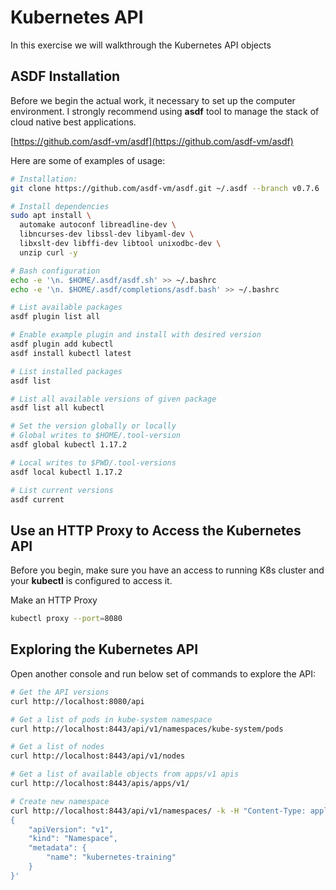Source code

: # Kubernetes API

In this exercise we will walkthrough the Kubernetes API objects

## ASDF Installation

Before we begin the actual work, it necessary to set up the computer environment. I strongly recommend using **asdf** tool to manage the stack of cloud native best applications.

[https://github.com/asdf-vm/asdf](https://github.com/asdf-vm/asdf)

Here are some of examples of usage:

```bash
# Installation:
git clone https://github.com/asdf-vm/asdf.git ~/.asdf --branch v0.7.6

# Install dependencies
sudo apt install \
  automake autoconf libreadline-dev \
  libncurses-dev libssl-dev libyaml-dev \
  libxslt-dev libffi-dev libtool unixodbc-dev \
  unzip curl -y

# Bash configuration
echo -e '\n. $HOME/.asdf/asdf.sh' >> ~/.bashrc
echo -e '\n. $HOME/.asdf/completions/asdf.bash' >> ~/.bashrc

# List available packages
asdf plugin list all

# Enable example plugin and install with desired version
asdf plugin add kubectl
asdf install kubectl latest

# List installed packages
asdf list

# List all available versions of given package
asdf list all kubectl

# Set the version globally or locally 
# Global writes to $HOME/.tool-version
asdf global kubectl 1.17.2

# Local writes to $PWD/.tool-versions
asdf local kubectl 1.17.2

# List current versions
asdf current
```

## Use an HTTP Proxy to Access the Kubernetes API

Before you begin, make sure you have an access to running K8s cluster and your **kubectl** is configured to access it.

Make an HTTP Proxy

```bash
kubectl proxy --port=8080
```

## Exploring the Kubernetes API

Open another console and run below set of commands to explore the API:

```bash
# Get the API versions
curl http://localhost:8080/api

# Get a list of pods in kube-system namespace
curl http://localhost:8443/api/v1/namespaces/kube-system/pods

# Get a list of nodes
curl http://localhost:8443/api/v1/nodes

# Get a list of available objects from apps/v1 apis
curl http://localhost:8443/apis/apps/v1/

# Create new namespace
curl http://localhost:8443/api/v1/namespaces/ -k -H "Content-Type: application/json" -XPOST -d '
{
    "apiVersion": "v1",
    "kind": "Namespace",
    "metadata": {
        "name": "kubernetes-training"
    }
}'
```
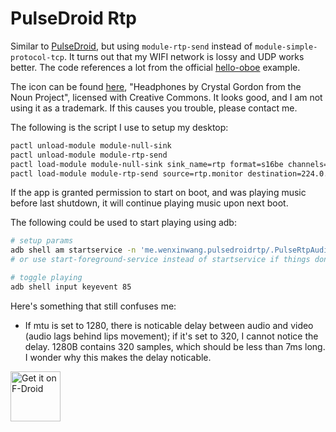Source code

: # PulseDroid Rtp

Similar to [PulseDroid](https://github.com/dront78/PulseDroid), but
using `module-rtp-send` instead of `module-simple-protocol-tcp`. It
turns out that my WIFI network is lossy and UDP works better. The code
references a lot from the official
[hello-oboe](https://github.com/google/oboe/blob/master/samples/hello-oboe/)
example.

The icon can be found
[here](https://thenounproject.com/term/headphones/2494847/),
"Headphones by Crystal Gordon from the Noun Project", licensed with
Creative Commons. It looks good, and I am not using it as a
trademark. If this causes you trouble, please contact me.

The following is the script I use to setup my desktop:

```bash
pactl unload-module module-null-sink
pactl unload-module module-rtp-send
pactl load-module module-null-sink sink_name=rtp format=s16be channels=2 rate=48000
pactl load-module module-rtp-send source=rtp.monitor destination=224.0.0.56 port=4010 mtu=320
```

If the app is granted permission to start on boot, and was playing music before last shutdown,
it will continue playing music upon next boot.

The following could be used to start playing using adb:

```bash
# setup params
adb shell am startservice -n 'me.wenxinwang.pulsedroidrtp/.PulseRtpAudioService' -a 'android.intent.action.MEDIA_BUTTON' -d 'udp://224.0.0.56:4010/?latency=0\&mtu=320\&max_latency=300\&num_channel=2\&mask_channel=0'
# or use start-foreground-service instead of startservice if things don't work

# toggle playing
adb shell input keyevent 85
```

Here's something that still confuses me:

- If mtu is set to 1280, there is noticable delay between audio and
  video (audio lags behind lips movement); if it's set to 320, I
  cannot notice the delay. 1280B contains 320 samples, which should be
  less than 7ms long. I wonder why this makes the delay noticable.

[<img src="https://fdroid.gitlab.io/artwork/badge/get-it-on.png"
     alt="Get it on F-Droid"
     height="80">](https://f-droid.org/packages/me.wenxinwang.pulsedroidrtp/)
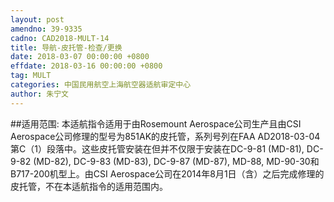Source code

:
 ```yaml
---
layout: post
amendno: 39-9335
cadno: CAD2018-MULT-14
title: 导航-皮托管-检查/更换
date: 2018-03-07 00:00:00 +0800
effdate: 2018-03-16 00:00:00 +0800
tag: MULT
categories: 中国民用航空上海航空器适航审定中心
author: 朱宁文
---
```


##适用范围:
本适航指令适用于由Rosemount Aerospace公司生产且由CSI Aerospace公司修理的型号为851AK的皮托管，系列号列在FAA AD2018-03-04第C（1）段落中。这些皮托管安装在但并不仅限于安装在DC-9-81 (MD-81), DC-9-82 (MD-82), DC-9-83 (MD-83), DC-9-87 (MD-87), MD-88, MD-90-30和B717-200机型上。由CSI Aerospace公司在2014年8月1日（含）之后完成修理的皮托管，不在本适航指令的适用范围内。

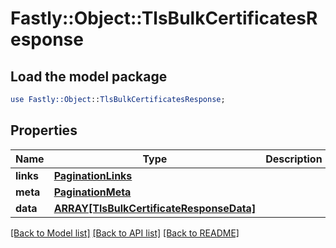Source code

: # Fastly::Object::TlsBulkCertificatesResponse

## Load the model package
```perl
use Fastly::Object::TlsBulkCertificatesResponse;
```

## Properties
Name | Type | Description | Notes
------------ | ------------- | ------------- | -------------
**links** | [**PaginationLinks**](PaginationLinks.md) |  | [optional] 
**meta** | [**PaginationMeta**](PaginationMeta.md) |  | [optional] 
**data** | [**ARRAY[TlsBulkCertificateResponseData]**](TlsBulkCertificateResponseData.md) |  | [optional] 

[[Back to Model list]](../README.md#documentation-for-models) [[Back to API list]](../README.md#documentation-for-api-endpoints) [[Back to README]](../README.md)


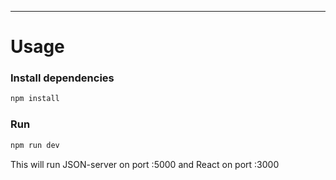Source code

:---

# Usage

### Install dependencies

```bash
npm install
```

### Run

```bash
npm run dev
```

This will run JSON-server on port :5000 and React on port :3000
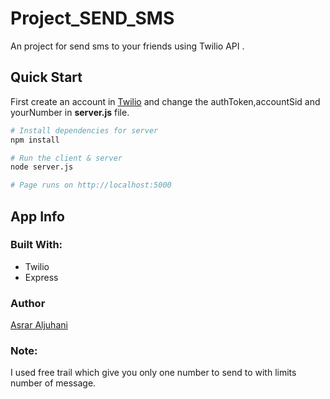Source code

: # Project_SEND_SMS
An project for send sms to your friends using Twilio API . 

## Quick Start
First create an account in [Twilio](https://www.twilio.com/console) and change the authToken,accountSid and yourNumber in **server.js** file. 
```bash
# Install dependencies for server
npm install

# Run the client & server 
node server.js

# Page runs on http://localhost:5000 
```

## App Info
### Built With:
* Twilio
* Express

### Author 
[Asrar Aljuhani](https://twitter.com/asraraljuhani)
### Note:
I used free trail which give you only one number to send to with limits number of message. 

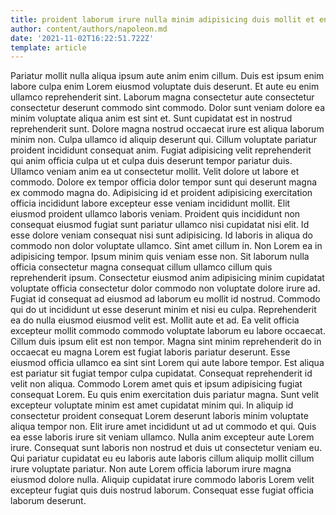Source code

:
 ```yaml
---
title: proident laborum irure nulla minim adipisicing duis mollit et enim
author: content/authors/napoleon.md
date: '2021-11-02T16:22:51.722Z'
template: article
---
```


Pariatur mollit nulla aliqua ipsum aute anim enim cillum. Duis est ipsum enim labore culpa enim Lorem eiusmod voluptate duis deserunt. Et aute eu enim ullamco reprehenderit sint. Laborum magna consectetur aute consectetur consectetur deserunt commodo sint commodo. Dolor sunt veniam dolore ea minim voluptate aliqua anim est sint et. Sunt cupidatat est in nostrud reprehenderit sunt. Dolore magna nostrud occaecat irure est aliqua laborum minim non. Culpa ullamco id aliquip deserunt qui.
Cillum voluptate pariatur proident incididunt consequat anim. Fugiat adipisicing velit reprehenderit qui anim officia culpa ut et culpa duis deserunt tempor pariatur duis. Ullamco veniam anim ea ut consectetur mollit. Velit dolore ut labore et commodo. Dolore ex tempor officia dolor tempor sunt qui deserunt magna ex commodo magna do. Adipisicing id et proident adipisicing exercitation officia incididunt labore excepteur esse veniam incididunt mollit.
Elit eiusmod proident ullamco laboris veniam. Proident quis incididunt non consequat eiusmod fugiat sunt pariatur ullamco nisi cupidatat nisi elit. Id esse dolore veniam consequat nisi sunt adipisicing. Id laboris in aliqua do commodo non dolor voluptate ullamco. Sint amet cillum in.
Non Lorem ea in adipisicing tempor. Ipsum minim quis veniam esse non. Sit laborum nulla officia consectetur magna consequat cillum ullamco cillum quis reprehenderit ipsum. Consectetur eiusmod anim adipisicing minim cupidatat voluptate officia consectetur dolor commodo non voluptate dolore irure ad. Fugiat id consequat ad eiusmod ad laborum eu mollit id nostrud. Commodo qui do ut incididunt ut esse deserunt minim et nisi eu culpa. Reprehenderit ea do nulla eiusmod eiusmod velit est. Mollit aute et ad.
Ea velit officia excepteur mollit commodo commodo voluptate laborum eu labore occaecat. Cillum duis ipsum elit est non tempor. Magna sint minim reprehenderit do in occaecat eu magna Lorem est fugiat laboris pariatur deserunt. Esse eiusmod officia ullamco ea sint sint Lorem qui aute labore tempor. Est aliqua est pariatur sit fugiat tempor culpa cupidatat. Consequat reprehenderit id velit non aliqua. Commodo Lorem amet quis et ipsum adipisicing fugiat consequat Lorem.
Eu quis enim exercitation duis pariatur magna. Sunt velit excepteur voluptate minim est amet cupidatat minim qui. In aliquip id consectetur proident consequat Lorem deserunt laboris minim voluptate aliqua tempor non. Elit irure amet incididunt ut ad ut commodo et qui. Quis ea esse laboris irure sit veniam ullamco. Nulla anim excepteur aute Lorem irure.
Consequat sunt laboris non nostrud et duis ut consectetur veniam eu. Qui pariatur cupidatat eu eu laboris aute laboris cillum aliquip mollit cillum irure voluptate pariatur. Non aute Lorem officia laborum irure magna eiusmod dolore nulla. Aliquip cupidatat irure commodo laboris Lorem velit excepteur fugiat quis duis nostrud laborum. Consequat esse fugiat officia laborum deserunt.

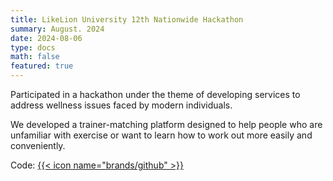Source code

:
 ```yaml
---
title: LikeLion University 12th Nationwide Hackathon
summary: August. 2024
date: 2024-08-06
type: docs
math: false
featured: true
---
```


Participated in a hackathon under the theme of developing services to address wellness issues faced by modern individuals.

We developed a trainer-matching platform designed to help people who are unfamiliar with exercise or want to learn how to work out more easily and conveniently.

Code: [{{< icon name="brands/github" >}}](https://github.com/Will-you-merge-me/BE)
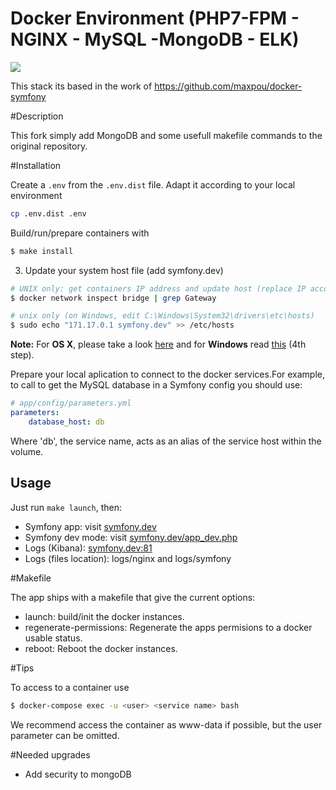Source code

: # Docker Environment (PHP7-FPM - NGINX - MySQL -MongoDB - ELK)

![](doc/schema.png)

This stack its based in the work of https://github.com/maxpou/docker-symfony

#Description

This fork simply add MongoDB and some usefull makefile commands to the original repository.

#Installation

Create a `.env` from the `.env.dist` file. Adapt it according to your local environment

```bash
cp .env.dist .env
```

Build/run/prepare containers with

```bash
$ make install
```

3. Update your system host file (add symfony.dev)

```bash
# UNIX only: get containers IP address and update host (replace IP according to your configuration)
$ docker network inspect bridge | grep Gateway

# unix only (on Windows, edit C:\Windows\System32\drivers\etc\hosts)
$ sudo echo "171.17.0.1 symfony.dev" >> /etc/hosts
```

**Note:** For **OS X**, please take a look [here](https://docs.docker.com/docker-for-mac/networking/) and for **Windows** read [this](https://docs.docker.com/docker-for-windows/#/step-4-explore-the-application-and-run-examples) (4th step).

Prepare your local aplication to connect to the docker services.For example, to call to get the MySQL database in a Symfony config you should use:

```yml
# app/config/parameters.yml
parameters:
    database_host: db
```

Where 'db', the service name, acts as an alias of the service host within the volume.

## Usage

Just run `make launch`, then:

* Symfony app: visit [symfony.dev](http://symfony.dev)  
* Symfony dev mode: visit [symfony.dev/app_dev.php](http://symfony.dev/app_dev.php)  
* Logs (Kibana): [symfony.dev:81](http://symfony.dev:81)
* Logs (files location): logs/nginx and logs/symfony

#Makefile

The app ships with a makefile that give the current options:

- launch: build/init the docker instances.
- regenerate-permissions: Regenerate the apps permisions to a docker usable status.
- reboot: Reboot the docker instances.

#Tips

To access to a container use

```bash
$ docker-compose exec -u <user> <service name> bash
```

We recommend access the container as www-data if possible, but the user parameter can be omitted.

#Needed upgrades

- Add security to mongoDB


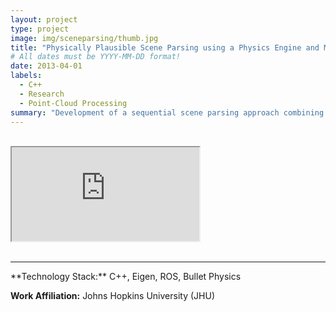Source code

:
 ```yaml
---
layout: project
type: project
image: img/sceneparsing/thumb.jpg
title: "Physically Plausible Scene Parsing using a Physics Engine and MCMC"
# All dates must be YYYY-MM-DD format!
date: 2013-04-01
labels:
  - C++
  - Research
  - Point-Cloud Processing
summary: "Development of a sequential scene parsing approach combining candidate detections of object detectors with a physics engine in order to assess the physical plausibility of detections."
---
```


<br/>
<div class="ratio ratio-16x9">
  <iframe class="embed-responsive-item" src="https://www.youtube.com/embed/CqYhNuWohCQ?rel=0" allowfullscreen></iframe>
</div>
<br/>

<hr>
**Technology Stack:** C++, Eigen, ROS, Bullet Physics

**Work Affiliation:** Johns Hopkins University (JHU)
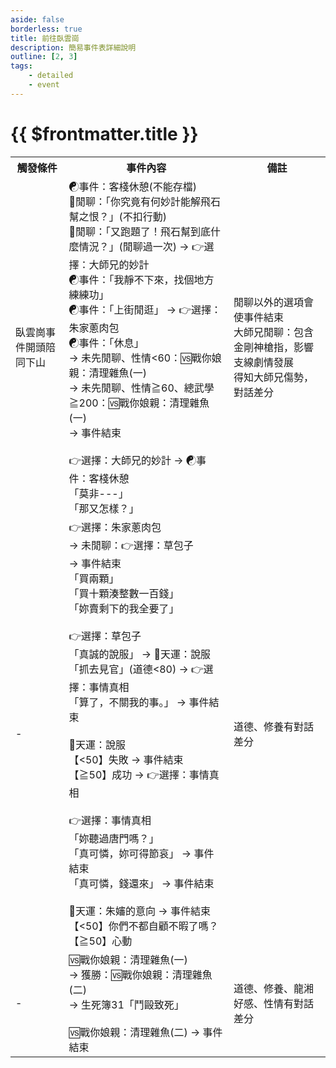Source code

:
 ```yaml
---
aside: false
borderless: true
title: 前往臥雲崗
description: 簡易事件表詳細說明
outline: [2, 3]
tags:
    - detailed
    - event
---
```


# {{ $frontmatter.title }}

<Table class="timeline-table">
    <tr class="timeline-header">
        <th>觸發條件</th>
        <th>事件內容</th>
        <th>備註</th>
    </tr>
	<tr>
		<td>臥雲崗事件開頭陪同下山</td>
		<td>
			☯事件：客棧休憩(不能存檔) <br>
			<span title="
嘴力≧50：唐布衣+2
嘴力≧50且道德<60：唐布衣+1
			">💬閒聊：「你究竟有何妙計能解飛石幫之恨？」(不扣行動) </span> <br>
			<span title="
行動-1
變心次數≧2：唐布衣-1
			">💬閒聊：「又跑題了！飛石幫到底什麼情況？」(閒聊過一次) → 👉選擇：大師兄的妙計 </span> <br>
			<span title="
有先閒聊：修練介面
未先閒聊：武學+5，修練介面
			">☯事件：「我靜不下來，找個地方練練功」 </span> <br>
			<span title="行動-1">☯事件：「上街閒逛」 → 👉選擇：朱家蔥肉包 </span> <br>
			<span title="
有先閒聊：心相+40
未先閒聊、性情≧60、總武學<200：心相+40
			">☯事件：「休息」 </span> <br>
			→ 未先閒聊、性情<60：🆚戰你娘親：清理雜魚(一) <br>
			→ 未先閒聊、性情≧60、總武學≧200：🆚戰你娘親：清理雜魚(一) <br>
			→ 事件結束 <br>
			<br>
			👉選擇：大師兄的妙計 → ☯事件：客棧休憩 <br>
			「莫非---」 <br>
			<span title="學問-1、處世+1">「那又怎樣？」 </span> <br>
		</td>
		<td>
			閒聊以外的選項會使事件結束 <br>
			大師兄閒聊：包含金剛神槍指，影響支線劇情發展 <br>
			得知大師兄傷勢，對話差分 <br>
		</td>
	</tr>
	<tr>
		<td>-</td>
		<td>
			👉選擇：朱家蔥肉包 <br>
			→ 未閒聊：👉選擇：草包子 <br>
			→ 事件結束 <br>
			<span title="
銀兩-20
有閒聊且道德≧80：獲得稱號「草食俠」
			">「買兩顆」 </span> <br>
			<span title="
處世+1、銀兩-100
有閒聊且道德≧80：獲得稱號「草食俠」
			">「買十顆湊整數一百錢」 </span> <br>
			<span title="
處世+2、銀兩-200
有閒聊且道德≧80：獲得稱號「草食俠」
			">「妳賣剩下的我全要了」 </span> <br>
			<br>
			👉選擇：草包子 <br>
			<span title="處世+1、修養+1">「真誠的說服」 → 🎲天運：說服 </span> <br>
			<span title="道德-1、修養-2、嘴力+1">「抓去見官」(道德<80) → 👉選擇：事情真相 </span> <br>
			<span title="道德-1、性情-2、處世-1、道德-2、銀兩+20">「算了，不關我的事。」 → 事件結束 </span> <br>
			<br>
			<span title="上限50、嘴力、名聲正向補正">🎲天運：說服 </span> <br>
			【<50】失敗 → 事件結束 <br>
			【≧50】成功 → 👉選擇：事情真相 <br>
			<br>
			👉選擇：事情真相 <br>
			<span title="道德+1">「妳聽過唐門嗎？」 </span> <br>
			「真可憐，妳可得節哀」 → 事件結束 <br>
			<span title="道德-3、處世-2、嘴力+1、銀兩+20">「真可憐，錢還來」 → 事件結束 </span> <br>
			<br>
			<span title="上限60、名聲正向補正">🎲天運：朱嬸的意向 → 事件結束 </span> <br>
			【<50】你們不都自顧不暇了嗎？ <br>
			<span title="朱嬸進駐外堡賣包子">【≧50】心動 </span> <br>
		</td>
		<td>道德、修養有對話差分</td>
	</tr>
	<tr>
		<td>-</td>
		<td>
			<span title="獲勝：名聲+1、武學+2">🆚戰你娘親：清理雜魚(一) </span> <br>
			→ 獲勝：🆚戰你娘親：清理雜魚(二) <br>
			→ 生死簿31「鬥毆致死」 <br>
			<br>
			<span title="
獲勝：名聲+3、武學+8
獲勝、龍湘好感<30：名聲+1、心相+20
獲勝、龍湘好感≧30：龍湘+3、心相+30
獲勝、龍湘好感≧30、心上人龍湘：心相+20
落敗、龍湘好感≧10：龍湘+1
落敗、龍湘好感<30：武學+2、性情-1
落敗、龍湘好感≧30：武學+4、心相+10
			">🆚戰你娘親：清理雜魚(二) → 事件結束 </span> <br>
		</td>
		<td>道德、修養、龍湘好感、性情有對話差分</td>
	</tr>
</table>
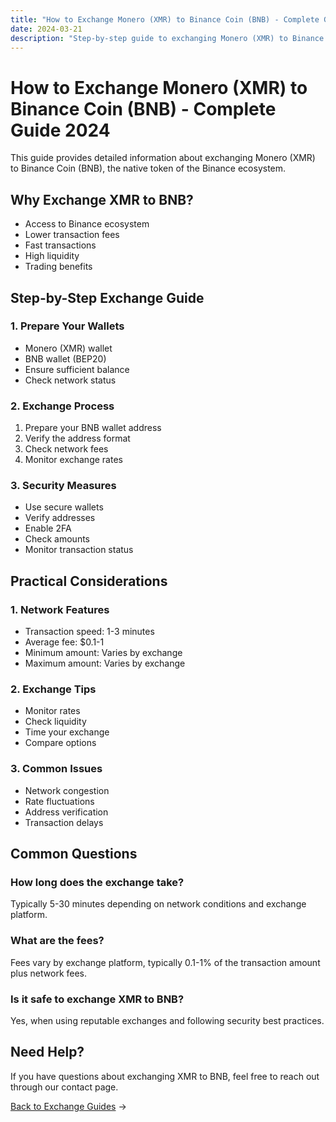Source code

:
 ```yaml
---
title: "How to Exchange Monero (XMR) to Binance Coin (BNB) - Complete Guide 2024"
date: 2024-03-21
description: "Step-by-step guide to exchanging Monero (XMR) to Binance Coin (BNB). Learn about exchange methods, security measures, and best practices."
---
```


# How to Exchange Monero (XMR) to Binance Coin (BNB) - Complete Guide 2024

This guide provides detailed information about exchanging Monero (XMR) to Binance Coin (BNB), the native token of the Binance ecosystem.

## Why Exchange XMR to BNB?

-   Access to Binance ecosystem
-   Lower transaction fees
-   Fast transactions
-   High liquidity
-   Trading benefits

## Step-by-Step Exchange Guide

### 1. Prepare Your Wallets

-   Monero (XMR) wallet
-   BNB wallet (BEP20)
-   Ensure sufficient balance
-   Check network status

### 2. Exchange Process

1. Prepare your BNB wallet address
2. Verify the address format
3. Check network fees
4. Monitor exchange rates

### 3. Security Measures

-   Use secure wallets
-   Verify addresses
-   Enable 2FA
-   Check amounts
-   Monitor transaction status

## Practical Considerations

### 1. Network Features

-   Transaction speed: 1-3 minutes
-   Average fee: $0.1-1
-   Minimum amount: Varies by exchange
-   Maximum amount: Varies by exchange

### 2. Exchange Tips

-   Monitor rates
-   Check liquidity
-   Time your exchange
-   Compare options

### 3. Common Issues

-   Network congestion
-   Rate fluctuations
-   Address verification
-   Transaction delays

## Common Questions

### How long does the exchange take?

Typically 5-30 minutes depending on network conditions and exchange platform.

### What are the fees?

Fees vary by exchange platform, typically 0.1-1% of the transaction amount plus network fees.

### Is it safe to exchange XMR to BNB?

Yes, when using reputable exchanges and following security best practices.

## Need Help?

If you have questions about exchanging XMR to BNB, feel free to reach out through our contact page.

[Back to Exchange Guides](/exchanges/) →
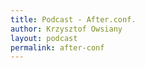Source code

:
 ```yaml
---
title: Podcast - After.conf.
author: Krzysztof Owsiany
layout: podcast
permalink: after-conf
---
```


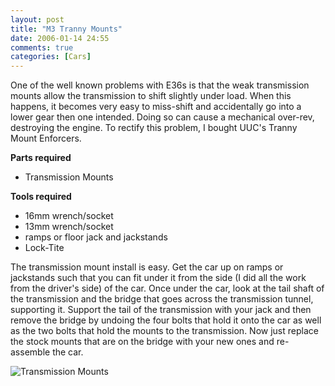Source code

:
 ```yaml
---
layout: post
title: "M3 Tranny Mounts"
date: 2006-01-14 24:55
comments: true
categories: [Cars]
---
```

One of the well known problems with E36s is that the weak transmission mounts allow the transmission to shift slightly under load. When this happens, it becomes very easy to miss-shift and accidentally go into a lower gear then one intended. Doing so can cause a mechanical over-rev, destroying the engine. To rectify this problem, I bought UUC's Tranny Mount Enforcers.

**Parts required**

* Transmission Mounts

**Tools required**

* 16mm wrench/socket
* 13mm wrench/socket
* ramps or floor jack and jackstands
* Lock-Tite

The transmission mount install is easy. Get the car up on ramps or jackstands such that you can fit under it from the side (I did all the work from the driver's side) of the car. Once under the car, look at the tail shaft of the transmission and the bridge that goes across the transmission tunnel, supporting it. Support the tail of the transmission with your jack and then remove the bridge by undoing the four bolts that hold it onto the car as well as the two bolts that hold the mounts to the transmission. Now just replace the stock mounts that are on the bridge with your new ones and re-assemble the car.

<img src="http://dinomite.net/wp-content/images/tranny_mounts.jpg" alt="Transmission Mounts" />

**Exercise instructions:**
Set down again, exactly, the lines of the material above from its first line to the one with "Before we begin", inclusive. Leave the pictures out.

**Response below:**
Source code

: # Kubernetes API

In this exercise we will walkthrough the Kubernetes API objects

## ASDF Installation

Before we begin the actual work, it necessary to set up the computer environment. I strongly recommend using **asdf** tool to manage the stack of cloud native best applications.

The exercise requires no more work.